**Task objective:** Below are the records; give again exactly the line with "An example of", the line with "on all my os=linux resources", and each line that lies between them, and nothing besides.

(Document images with source code)
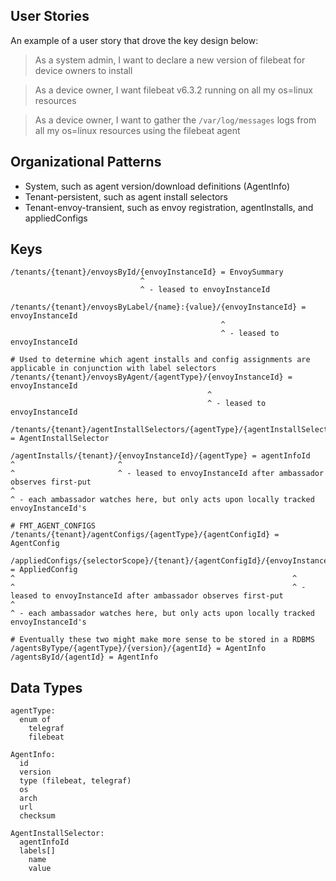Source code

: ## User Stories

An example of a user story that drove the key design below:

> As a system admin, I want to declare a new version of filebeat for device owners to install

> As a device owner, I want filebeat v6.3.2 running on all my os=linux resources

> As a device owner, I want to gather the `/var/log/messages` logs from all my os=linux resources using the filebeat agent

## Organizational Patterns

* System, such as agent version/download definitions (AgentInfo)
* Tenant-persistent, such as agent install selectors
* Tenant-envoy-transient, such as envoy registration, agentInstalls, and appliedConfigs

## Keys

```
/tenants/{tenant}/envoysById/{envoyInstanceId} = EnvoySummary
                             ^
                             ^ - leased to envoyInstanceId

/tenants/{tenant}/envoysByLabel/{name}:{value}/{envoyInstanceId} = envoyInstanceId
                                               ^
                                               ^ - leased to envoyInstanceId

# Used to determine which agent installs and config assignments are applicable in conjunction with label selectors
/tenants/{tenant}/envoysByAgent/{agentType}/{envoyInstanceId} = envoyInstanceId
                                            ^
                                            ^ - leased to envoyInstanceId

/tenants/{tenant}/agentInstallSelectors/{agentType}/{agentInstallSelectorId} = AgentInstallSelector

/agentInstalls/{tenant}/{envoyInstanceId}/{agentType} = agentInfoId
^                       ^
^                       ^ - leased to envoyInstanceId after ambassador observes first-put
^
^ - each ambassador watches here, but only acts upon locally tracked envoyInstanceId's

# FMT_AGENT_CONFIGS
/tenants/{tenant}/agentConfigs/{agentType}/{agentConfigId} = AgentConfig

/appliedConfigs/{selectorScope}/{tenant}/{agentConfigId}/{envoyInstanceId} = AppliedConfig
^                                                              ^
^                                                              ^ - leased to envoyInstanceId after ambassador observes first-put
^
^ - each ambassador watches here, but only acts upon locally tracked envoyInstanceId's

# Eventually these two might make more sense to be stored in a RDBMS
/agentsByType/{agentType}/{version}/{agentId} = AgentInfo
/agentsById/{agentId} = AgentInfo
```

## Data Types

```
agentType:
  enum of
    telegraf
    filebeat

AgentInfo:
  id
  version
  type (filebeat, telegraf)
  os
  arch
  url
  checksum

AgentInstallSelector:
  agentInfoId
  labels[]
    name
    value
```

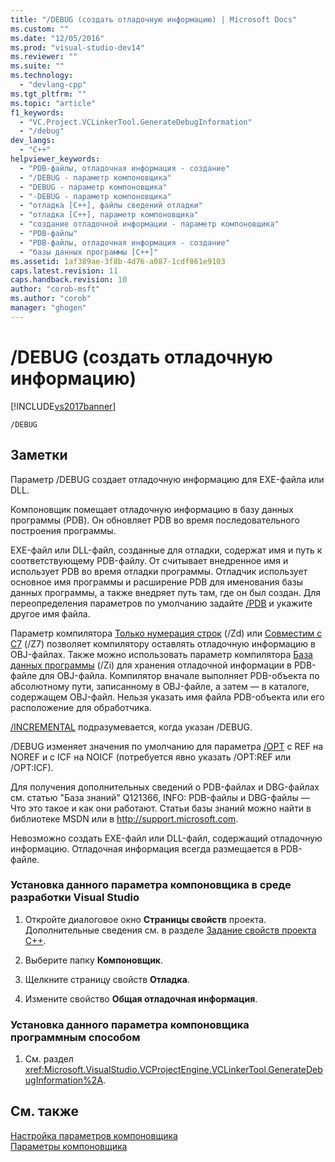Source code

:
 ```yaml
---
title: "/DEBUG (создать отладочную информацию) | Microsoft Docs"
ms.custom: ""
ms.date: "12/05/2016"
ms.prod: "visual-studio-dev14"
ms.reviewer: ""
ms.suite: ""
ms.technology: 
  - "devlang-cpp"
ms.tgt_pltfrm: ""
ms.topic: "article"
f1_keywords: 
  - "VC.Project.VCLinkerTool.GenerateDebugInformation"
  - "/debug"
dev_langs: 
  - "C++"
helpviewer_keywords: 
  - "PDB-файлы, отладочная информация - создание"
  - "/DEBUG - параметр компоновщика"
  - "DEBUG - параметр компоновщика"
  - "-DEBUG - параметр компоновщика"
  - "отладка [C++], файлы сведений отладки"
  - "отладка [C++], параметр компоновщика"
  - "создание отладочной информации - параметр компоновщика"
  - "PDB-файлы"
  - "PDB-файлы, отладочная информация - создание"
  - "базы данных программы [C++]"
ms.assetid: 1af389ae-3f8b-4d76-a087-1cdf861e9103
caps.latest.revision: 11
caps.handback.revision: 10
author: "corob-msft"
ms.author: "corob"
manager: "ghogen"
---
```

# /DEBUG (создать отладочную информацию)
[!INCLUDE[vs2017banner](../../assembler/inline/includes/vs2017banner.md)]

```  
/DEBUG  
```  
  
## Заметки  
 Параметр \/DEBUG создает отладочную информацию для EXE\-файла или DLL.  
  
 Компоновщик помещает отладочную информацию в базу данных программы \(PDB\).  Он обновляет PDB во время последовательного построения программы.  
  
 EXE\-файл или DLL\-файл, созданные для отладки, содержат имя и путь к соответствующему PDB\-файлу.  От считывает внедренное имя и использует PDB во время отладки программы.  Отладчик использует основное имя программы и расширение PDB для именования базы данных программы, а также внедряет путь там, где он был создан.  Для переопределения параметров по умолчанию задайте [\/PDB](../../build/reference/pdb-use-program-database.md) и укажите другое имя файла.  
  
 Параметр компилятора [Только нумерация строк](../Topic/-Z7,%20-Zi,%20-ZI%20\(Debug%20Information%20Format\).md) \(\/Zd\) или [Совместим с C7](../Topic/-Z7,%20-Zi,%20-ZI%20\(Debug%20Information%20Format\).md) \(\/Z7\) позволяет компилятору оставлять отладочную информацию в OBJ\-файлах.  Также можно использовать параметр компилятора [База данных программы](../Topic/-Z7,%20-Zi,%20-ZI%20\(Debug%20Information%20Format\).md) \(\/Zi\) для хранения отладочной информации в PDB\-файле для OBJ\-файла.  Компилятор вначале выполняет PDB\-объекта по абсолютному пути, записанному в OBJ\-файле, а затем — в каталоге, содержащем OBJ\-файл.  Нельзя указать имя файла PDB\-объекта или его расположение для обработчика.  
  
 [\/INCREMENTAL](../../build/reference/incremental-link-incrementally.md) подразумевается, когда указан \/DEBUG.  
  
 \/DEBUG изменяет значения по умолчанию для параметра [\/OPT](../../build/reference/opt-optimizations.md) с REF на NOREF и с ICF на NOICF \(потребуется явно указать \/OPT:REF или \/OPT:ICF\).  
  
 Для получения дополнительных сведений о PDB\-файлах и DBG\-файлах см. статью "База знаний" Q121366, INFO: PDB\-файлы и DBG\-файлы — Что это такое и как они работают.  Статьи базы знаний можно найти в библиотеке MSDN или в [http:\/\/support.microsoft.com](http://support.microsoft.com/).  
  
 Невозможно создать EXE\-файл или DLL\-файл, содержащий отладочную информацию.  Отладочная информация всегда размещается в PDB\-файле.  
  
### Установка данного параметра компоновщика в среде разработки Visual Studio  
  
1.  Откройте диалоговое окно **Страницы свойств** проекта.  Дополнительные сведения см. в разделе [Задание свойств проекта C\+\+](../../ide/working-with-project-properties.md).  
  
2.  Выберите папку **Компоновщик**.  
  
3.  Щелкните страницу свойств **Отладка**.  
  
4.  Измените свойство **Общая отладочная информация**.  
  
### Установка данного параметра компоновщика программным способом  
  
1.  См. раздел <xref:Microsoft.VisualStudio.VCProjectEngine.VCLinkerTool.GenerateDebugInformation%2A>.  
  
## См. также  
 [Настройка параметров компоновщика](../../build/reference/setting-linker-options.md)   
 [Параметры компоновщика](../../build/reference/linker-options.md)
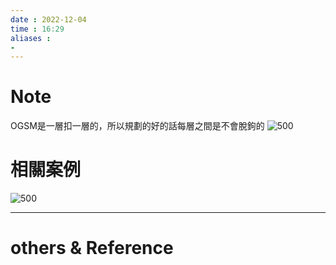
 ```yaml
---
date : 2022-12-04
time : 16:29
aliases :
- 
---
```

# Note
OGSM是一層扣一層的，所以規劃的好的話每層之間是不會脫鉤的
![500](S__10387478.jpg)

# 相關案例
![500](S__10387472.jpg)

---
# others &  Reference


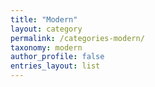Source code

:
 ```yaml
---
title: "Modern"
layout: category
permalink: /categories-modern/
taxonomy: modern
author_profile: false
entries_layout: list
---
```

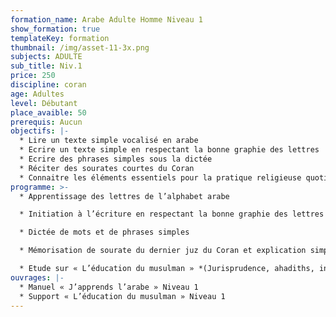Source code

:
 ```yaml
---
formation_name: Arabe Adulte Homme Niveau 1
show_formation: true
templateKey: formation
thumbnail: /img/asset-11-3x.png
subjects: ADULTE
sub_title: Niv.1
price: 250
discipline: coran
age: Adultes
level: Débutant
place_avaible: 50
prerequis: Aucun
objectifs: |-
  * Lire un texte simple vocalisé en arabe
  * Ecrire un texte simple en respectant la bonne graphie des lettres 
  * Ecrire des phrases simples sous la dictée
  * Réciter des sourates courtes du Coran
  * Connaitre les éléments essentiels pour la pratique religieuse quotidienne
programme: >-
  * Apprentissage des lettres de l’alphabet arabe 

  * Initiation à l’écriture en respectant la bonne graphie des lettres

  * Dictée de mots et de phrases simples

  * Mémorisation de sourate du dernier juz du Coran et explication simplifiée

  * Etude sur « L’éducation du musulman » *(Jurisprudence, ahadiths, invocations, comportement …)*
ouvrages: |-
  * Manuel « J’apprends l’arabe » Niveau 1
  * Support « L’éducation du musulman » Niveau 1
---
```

**Reply to the exercise:**
An example of a user story that drove the key design below:

> As a system admin, I want to declare a new version of filebeat for device owners to install

> As a device owner, I want filebeat v6.3.2 running on all my os=linux resources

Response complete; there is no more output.